─── Dataset

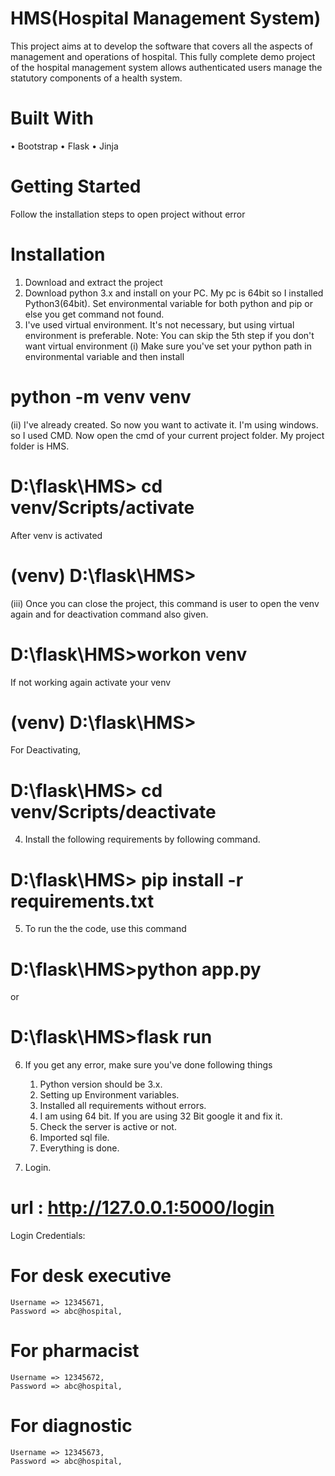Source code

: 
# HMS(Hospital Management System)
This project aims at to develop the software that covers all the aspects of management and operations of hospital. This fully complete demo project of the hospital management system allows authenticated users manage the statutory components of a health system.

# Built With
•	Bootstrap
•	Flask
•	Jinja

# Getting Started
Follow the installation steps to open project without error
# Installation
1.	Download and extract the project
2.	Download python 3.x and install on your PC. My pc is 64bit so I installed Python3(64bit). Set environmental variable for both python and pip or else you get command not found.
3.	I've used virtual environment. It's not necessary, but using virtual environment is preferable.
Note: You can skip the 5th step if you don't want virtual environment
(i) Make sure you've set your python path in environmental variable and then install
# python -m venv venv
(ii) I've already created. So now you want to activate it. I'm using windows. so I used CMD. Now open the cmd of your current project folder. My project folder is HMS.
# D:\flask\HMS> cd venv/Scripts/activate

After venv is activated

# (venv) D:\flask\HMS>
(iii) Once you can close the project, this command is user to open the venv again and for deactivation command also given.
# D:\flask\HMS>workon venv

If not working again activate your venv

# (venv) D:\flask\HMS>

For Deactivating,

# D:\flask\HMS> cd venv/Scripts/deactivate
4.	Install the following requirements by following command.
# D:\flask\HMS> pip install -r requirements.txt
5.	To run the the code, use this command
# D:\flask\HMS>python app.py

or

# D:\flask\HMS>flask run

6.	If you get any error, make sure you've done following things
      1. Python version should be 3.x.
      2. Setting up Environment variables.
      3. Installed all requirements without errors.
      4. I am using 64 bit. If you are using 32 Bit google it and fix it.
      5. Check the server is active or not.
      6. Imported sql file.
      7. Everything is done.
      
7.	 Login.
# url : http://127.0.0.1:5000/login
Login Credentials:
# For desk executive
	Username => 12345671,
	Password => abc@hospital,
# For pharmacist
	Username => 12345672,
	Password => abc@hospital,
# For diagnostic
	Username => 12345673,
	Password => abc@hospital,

──────

Brief:
An exact copy of every entry, pictures left out, is what to write here.

Task solution:
Source code

: 
# HMS(Hospital Management System)
This project aims at to develop the software that covers all the aspects of management and operations of hospital. This fully complete demo project of the hospital management system allows authenticated users manage the statutory components of a health system.

# Built With
•	Bootstrap
•	Flask
•	Jinja

# Getting Started
Follow the installation steps to open project without error
# Installation
1.	Download and extract the project
2.	Download python 3.x and install on your PC. My pc is 64bit so I installed Python3(64bit). Set environmental variable for both python and pip or else you get command not found.
3.	I've used virtual environment. It's not necessary, but using virtual environment is preferable.
Note: You can skip the 5th step if you don't want virtual environment
(i) Make sure you've set your python path in environmental variable and then install
# python -m venv venv
(ii) I've already created. So now you want to activate it. I'm using windows. so I used CMD. Now open the cmd of your current project folder. My project folder is HMS.
# D:\flask\HMS> cd venv/Scripts/activate

After venv is activated

# (venv) D:\flask\HMS>
(iii) Once you can close the project, this command is user to open the venv again and for deactivation command also given.
# D:\flask\HMS>workon venv

If not working again activate your venv

# (venv) D:\flask\HMS>

For Deactivating,

# D:\flask\HMS> cd venv/Scripts/deactivate
4.	Install the following requirements by following command.
# D:\flask\HMS> pip install -r requirements.txt
5.	To run the the code, use this command
# D:\flask\HMS>python app.py

or

# D:\flask\HMS>flask run

6.	If you get any error, make sure you've done following things
      1. Python version should be 3.x.
      2. Setting up Environment variables.
      3. Installed all requirements without errors.
      4. I am using 64 bit. If you are using 32 Bit google it and fix it.
      5. Check the server is active or not.
      6. Imported sql file.
      7. Everything is done.
      
7.	 Login.
# url : http://127.0.0.1:5000/login
Login Credentials:
# For desk executive
	Username => 12345671,
	Password => abc@hospital,
# For pharmacist
	Username => 12345672,
	Password => abc@hospital,
# For diagnostic
	Username => 12345673,
	Password => abc@hospital,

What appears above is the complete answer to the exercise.